Both options 2 and 3 are very close. Option a goes out because the paragraph says that landscape became an independent genre of art of form, while the option says it became a major subject of art. This is a distortion of the fact given in the passage. 

Option 2 too has some distortions; while the passage says that conceptualization of landscape as a geometric object is related to the European conceptualization of the organism as a geometric object, the option says that three-dimensional understanding of the organism led to a similar approach…. It should be a geometric understanding of the organism.

Option 3 best captures the author’s position, which in the passage is visible as “Renaissance artists also facilitated an understanding of the structure of landscape”. 

Option 4 is incorrect because it distorts the fact by saying the Renaissance artists were responsible, while the passage says that they facilitated.

 

Q 9) The early optimism about sport’s deterrent effects on delinquency was premature as researchers failed to find any consistent relationships between sports participation and deviance. As the initial studies were based upon cross-sectional data and the effects captured were short-term, it was problematic to test and verify the temporal sequencing of events suggested by the deterrence theory. The correlation between sport and delinquency could not be disentangled from class and cultural variables known. Choosing individuals to play sports in the first place was problematic, which became more acute in the subsequent decades as researchers began to document just how closely sports participation was linked to social class indicators. (CAT-18)

1. Sports participation is linked to class and cultural variables such as education, income, and social capital. 

2. Contradicting the previous optimism, latter researchers have proved that there is no consistent relationship between sports participation and deviance. 

3. Statistical and empirical weaknesses stand in the way of inferring any relationship between sports participation and deviance. 

4. There is a direct relationship between sport participation and delinquency but it needs more empirical evidence. 

Q 10) A Japanese government panel announced that it recommends regulating only genetically modified organisms that have had foreign genes permanently introduced into their genomes and not those whose endogenous genes have been edited. The only stipulation is that researchers and businesses will have to register their modifications to plants or animals with the government, except for microbes cultured in contained environments. Reactions to the decision are mixed. While lauding the potential benefits of genome editing, and editorial opposes across-the-board permission. Unforeseen risks in gene editing cannot be ruled out. All genetically modified products must go through the same safety and labelling processes regardless of method. (CAT-18)

1. A government panel in Japan says transgenic modification and genome editing are not the same. 

2. Excepting microbes cultured in contained environments from the regulations of genome editing is premature. 

3. Exempting from regulations the editing of endogenous genes is not desirable as this procedure might be risk-prone. 

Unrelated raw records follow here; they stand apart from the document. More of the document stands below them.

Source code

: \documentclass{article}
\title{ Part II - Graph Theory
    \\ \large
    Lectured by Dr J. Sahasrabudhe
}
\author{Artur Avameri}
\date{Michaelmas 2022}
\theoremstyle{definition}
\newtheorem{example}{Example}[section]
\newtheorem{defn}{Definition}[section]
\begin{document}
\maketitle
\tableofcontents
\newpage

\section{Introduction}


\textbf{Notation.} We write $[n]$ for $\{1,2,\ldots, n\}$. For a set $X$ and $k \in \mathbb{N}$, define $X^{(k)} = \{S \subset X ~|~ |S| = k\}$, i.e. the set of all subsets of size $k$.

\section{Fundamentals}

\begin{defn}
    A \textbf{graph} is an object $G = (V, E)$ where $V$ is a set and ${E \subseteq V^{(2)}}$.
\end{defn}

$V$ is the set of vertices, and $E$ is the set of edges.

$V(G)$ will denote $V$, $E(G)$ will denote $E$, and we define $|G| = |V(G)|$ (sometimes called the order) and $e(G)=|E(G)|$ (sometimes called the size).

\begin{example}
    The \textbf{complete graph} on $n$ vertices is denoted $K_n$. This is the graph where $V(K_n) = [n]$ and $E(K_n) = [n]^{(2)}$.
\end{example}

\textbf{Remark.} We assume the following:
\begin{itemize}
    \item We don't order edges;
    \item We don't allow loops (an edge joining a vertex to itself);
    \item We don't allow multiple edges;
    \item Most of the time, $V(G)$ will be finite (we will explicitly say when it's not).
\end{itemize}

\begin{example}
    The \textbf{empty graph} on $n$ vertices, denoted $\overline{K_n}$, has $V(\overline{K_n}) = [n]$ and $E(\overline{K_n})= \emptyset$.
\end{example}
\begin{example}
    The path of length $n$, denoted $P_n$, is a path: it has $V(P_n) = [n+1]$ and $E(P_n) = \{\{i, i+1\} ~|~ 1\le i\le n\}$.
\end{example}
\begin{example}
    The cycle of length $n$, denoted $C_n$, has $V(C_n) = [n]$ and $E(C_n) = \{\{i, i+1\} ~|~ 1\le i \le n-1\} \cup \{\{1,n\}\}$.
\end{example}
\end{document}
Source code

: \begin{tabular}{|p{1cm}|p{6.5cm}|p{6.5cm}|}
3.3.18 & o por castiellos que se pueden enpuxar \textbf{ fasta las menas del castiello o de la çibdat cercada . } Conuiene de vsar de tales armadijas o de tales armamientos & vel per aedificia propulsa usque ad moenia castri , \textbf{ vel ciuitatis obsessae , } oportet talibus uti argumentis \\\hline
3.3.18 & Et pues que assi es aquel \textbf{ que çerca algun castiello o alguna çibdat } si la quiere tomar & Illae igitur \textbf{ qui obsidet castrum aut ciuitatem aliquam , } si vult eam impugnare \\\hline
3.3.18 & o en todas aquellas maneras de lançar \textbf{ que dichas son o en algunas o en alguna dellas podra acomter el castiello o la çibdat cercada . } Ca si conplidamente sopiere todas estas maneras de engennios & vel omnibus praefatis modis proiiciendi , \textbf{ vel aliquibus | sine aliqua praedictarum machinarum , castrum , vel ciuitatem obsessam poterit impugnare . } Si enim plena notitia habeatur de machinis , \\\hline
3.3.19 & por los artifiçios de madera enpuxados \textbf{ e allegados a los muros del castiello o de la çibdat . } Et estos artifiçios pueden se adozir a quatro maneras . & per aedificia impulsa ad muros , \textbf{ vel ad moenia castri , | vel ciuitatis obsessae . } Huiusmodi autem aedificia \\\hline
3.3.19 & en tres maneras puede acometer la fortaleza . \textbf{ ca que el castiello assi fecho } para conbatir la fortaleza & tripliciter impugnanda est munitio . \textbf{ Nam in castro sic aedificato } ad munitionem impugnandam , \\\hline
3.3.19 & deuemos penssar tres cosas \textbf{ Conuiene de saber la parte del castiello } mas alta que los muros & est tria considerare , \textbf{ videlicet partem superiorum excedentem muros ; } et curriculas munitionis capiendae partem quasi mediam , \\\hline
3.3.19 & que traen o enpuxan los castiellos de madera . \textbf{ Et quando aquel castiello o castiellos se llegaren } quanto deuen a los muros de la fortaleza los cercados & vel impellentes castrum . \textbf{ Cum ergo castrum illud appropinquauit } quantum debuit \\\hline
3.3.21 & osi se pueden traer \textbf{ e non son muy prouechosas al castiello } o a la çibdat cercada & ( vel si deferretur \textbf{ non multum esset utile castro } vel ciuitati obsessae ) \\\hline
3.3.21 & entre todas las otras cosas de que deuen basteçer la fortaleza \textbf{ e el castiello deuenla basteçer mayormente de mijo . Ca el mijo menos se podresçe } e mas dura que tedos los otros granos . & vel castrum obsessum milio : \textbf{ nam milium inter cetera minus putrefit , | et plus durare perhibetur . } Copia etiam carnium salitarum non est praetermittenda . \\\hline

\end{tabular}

4. Creating categories within genetically modified products in terms of transgenic modification and genome editing advances science but defies laws. 

How to Deal with The Topic Preparation: -

Level 1 

  • Students are supposed to have basic knowledge of the para summary questions, on how to comprehend the paragraph
  • Candidates can read short articles and try summarizing the paragraph

Level 2 

Paragraph summary questions can be practised from Arun Sharma Verbal Ability LOD-2, which gives a fair idea on para summary questions

Level 3

Candidates can practice extra problems from Arun Sharma LOD-3, to further build the concepts. Practising these problems will help in enhancing the reasoning to summarize.